Security Threats and Security Testing for Chatbots

UPDATE 2020/11/01: Botium’s free plan is live! With Botium Box Mini you will be able to:

  • use multiple chatbot technologies
  • set up test automation in a few minutes
  • enjoy a new improved user interface
  • get the benefits of a hosted, free service

Take it for a test drive

This article is pointing out security threats and attack vectors of typical chatbot architectures — based on OWASP Top 10 and adversarial attacks.

The well-known OWASP Top 10 is a list of top security threats for a web application. Most chatbots out there are available over a public web frontend, and as such all the OWASP security risks apply to those chatbot frontends as well.
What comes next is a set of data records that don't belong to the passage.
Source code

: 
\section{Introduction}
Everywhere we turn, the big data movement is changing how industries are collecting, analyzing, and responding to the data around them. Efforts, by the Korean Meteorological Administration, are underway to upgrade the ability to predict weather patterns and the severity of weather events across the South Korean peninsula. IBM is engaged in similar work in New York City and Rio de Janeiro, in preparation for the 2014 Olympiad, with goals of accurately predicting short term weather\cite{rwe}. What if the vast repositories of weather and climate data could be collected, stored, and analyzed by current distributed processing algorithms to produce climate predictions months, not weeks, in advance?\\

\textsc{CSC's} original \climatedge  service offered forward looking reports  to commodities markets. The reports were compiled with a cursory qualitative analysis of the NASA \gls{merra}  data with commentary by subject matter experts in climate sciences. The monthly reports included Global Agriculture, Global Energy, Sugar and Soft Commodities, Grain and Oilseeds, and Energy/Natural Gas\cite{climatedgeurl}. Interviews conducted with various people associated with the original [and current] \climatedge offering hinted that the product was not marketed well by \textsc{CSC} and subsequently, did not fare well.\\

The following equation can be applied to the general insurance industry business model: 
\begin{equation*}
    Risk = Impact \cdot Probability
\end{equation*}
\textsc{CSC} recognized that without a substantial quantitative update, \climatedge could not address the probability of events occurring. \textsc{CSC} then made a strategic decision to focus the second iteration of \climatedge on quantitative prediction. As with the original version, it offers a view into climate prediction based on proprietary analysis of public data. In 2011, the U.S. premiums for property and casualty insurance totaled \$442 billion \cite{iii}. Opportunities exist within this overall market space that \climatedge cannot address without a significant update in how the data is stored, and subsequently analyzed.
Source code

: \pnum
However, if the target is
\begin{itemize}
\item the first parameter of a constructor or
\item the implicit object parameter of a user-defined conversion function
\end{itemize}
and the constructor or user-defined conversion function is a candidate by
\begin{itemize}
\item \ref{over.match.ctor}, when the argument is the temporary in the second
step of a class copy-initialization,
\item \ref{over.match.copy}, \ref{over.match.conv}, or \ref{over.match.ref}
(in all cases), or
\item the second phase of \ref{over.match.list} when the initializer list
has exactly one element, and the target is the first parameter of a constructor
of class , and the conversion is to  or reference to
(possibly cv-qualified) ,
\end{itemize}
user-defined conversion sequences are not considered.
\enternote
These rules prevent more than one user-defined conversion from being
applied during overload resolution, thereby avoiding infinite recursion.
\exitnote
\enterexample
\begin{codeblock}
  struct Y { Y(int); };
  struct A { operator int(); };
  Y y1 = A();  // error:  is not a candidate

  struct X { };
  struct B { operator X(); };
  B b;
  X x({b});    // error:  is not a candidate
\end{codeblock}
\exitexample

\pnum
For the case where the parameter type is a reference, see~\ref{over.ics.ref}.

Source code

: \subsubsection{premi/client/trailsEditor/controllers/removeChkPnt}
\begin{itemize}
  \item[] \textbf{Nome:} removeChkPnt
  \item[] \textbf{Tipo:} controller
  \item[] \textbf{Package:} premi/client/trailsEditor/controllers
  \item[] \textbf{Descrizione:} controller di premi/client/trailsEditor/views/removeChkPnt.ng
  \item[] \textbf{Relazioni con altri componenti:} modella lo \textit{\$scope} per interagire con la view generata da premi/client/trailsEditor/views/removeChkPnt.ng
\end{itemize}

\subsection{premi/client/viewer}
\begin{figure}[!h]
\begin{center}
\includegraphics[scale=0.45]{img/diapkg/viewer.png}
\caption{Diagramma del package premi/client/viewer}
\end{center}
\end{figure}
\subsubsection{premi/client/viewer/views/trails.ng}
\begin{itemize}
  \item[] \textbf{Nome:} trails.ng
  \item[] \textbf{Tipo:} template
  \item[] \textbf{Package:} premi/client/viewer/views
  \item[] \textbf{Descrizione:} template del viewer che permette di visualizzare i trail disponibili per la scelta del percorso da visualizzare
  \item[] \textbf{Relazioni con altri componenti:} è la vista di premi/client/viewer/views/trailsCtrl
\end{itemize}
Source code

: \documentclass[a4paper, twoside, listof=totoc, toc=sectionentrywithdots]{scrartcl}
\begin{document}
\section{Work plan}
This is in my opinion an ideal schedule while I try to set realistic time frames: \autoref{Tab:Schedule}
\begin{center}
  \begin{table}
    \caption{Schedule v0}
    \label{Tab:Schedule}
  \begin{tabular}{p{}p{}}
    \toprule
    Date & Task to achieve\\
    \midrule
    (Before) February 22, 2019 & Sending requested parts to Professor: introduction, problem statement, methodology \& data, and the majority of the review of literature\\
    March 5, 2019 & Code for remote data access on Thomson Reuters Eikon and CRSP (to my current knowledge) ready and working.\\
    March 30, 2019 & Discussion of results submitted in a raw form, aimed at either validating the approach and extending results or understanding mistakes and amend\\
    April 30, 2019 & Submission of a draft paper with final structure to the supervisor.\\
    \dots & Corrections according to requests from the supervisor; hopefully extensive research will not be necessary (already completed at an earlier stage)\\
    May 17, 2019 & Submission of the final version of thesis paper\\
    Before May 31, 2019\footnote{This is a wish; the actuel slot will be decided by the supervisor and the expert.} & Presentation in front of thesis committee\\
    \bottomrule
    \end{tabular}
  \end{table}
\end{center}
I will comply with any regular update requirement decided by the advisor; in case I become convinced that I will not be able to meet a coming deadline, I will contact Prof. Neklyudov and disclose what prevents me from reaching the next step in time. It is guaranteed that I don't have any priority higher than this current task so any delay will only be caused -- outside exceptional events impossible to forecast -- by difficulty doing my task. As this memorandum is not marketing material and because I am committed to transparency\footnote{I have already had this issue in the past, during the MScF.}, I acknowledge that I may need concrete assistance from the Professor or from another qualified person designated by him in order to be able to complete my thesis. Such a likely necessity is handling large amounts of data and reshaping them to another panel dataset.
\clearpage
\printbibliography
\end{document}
Out of these risks there are two especially important to defend against, as in contrary to the other risks, those two are nearly always a serious threat when talking about chatbots — XSS and SQL Injection.

Recently another kind of security threat came up, specifically targeting NLP models — so-called “adversarial attacks”.

Cross-Site Scripting - XSS

  • There is a chat window with an input box
  • Everything the user enters in the input box is mirrored in the chat window
  • Chatbot response is shown in the chat window

The XSS vulnerability is in the second step — when entering text including malicious Javascript code, the XSS attack is fullfilled with the chatbot frontend running the injected code:

<script>alert(document.cookie)</script>

This vulnerability is easy to defend by validating and sanitizing user input, but even companies like IBM published vulnerable code on Github still available now or only fixed recently.

Possible Chatbot Attack Vector

  1. Attacker tricks the victim to click a hyperlink pointing to the chatbot frontend including some malicious code in the hyperlink
  2. The malicious code is injected into the website
  3. It reads the victims cookies and sends it to the attacker without the victim even noticing
  4. The attacker can use those cookies to get access to the victim’s account on the company website

SQL Injection — SQLI

  • User tells the chatbot some information item
  • The chatbot backend queries a data source for this information item
  • Based on the result a natural language response is generated and presented to the user

With SQL Injection, the attacker may trick the chatbot backend to consider malicious content as part of the information item:

my order number is "1234; DELETE FROM ORDERS"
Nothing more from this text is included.